- Consensus secondary structure of SAM-Chlorobi RNAs

Identifiers
- Symbol: SAM-Chlorobi RNA
- Rfam: RF01724

Other data
- RNA type: Cis-regulatory element
- Domain(s): Chlorobiota
- PDB structures: PDBe

= SAM-Chlorobi RNA motif =

The SAM-Chlorobi RNA motif is a conserved RNA structure that was identified by bioinformatics. The RNAs are found only in bacteria classified as within the phylum Chlorobiota. These RNAs are always in the 5' untranslated regions of operons that contain metK and ahcY genes. metK genes encode methionine adenosyltransferase, which synthesizes S-adenosyl methionine (SAM), and ahcY genes encode S-adenosylhomocysteine hydrolase, which degrade the related metabolite S-Adenosyl-L-homocysteine (SAH). In fact all predicted metK and ahcY genes within Chlorobiota bacteria as of 2010 are preceded by predicted SAM-Chlorobi RNAs.
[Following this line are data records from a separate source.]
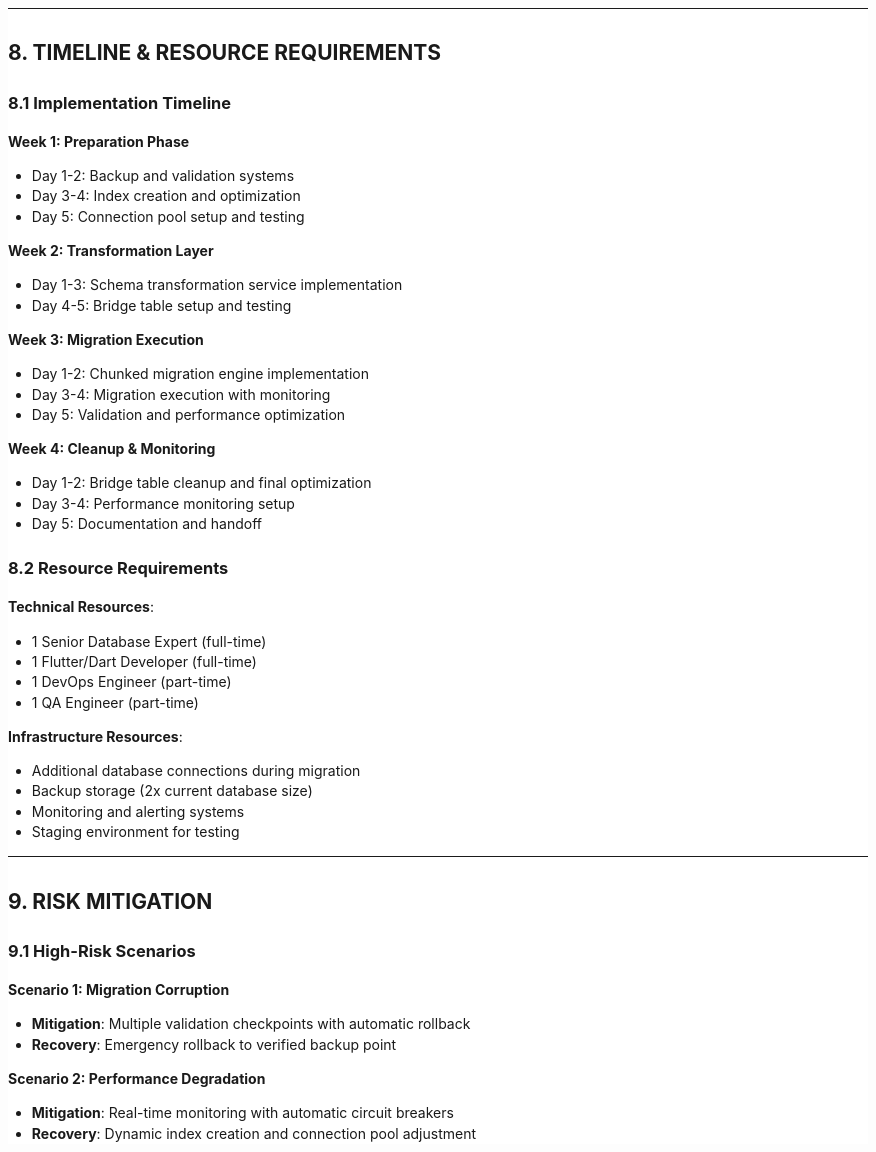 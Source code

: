 
---

## 8. TIMELINE & RESOURCE REQUIREMENTS

### 8.1 Implementation Timeline

**Week 1: Preparation Phase**
- Day 1-2: Backup and validation systems
- Day 3-4: Index creation and optimization
- Day 5: Connection pool setup and testing

**Week 2: Transformation Layer**
- Day 1-3: Schema transformation service implementation
- Day 4-5: Bridge table setup and testing

**Week 3: Migration Execution**
- Day 1-2: Chunked migration engine implementation
- Day 3-4: Migration execution with monitoring
- Day 5: Validation and performance optimization

**Week 4: Cleanup & Monitoring**
- Day 1-2: Bridge table cleanup and final optimization
- Day 3-4: Performance monitoring setup
- Day 5: Documentation and handoff

### 8.2 Resource Requirements

**Technical Resources**:
- 1 Senior Database Expert (full-time)
- 1 Flutter/Dart Developer (full-time)
- 1 DevOps Engineer (part-time)
- 1 QA Engineer (part-time)

**Infrastructure Resources**:
- Additional database connections during migration
- Backup storage (2x current database size)
- Monitoring and alerting systems
- Staging environment for testing

---

## 9. RISK MITIGATION

### 9.1 High-Risk Scenarios

**Scenario 1: Migration Corruption**
- **Mitigation**: Multiple validation checkpoints with automatic rollback
- **Recovery**: Emergency rollback to verified backup point

**Scenario 2: Performance Degradation**
- **Mitigation**: Real-time monitoring with automatic circuit breakers
- **Recovery**: Dynamic index creation and connection pool adjustment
Predicted promoter sequences are consistently found upstream of SAM-Chlorobi RNAs, and these promoter sequences imply that SAM-Chlorobi RNAs are indeed transcribed as RNAs. The promoter sequences are commonly associated with strong transcription in the phyla Chlorobiota and Bacteroidota, but are not used by most lineages of bacteria. The placement of SAM-Chlorobi RNAs suggests that they are involved in the regulation of the metK/ahcY operon through an unknown mechanism.